Required action.
No pictures go into the output, which should consist only of the lines from the first line of the data through the line with "Адаптивный интерфейс для разных устройств.", copied exactly.

——————————

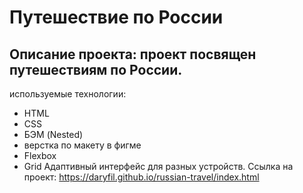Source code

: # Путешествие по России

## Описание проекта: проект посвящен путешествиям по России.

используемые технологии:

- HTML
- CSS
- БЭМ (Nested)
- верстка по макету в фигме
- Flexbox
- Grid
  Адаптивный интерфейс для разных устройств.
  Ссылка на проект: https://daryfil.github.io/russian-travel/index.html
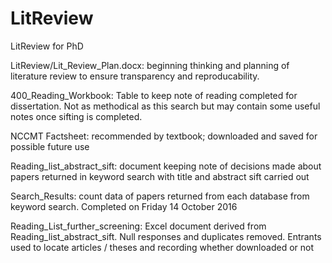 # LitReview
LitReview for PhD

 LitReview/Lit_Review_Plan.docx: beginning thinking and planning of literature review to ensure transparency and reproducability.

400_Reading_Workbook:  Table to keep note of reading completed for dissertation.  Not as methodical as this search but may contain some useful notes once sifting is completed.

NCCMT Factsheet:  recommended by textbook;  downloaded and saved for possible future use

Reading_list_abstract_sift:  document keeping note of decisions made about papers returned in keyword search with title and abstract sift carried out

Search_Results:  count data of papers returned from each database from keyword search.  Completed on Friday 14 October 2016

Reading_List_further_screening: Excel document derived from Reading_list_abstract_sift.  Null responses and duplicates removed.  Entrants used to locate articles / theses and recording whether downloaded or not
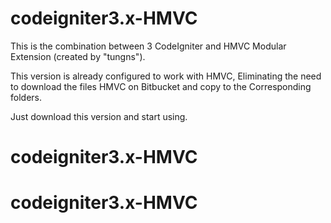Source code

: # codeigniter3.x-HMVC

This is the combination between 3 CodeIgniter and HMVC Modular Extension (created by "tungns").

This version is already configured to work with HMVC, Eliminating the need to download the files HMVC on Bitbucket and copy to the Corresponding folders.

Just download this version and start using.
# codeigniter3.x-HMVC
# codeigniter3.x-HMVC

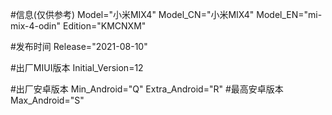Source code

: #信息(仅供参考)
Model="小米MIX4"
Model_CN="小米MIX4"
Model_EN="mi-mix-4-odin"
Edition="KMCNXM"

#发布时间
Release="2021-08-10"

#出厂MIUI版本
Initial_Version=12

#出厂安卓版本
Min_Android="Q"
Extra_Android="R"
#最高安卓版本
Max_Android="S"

——————————

Answer to this task.
Source code

: # Путешествие по России

## Описание проекта: проект посвящен путешествиям по России.

используемые технологии:

- HTML
- CSS
- БЭМ (Nested)
- верстка по макету в фигме
- Flexbox
- Grid
  Адаптивный интерфейс для разных устройств.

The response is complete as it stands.